Drivers represented by the New York Taxi Workers Alliance sued Uber in federal court in Manhattan on Nov. 6. They say the company violated contracts with drivers by deducting ride-hail taxes from drivers’ cut of fares, on top of a 20% to 28% “service fee.”
“The drivers haven’t been compensated for all of the stolen wages,” Bhairavi Desai, the group’s founder, told Bloomberg Law. “Uber was taking the cost of the sales tax and the surcharge directly out of the drivers’ pay.”
Uber representatives in 2017 acknowledged that the company underpaid New York drivers by wrongly deducting the company’s percentage cut of fares after taxes and surcharges were added to the fares, rather than taking it from the lower, pre-tax amount. The company didn’t make public the total amount paid back, but said it would average about $900 per driver.
The NYTWA this time around says Uber wrongly shifted the cost of those taxes and surcharges to drivers, in addition to charging the service fee.
Uber declined to comment.
Arbitration Agreements in Cross Hairs
The lawsuit marks the latest challenge to arbitration agreements buried in driver contracts. The company has long said those require drivers to pursue any legal action individually in closed-door proceedings outside of federal and state courts. The NYTWA says the U.S. Supreme Court recently opened the door to challenging those agreements.
Although federal law gives companies wide leeway to require employees and customers to sign mandatory arbitration agreements, it also includes an exemption for drivers engaged in interstate commerce. The high court ruled in January in a case involving long-haul truckers that drivers classified as independent contractors are covered by the exemption. That decision left unresolved the next question: whether rideshare drivers that don’t cross state lines are involved in interstate commerce.
“We think there is a pretty clear argument here that the way Uber’s model is structured that all drivers are expected to engage in interstate commerce,” Desai told Bloomberg Law.
The U.S. Court of Appeals for the Third Circuit in September rejected Uber’s argument that a group of New Jersey drivers suing for unpaid overtime were necessarily required to take their cases to arbitration. The appeals panel sent the case back to a district court judge to decide whether the drivers are engaged in interstate commerce.

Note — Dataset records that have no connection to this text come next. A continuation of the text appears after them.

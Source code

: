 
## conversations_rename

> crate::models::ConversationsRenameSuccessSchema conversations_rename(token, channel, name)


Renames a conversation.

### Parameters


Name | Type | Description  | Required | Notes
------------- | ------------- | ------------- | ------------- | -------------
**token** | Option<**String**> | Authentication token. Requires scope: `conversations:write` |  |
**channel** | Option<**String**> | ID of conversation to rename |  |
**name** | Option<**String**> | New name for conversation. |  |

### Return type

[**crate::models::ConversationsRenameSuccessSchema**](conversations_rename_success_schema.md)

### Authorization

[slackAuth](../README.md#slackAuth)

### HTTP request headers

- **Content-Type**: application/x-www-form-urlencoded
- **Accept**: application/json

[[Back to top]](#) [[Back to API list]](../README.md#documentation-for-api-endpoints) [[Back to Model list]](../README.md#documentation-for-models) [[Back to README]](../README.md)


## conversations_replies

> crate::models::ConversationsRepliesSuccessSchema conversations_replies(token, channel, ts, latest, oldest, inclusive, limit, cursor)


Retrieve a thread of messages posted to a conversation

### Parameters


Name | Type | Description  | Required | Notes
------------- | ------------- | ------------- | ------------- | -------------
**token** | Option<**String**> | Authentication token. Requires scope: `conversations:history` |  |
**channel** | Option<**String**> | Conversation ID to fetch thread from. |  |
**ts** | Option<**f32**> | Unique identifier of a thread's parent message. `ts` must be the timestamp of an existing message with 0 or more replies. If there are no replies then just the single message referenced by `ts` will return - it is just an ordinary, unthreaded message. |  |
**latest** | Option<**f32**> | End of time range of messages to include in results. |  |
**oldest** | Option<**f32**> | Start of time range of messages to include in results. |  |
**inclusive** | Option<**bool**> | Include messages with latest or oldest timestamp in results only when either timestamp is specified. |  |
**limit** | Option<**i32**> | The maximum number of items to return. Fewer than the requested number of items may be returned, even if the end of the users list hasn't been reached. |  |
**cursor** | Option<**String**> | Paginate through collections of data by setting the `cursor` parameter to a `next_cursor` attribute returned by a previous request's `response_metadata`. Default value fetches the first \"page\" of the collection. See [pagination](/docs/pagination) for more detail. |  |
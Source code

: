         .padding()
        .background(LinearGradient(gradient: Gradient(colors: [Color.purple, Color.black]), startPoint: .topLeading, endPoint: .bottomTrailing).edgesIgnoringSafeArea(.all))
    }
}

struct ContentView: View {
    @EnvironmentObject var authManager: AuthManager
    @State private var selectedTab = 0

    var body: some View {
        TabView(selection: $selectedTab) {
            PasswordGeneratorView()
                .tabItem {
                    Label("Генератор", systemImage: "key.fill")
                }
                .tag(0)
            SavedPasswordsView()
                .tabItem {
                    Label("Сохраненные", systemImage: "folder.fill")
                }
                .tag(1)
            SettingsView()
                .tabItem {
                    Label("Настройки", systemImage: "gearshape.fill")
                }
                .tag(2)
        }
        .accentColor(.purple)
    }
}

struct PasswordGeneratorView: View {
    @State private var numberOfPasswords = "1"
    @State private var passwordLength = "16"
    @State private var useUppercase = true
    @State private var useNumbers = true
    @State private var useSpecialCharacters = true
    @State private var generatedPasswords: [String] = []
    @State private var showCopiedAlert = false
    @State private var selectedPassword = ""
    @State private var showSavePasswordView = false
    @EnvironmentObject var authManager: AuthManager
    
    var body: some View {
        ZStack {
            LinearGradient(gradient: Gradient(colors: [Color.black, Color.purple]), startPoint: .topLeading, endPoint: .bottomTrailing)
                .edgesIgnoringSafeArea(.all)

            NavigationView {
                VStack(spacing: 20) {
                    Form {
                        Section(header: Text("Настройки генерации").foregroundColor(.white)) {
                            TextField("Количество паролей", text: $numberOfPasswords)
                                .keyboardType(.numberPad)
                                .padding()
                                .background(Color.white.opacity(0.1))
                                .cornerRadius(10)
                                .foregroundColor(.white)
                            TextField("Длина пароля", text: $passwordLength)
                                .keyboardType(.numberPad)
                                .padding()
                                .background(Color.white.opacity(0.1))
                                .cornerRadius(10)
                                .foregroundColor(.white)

“What constitutes someone working in interstate commerce is up for grabs,” says Henry Allen Blair, a professor at Mitchell Hamline School of Law in Minnesota. “The Third Circuit says it counts if you belong to a class of workers who are in interstate commerce, even if an individual employee is not crossing state lines. So I think it will be difficult to say drivers are not engaging in interstate commerce in a place like New York, where other states are nearby.”
Uber may still be able to enforce the agreements under state law, Blair said.
The NYTWA is representing three Uber drivers asking a federal judge to approve a class action on behalf of some 96,000 drivers. Those drivers didn’t opt out of an arbitration clause in their agreements with Uber.
The drivers are also challenging the company’s “upfront pricing” system. They say it allows the company to charge customers higher fares than are reported to drivers.
The lawsuit filed Nov. 6 comes the same day as an Uber stock “lockup” expired, making some $20 billion in company shares available to be sold.
Uber and other online platforms are facing increasing scrutiny over their treatment of drivers as self-employed entrepreneurs, not employees. Those workers can write off certain business expenses for tax purposes, but don’t get minimum wage, overtime pay, workers’ compensation, and unemployment insurance protections available to employees.
Uber,
The case is Aleksanian v. Uber Technologies, Inc., S.D.N.Y., complaint filed 11/6/19.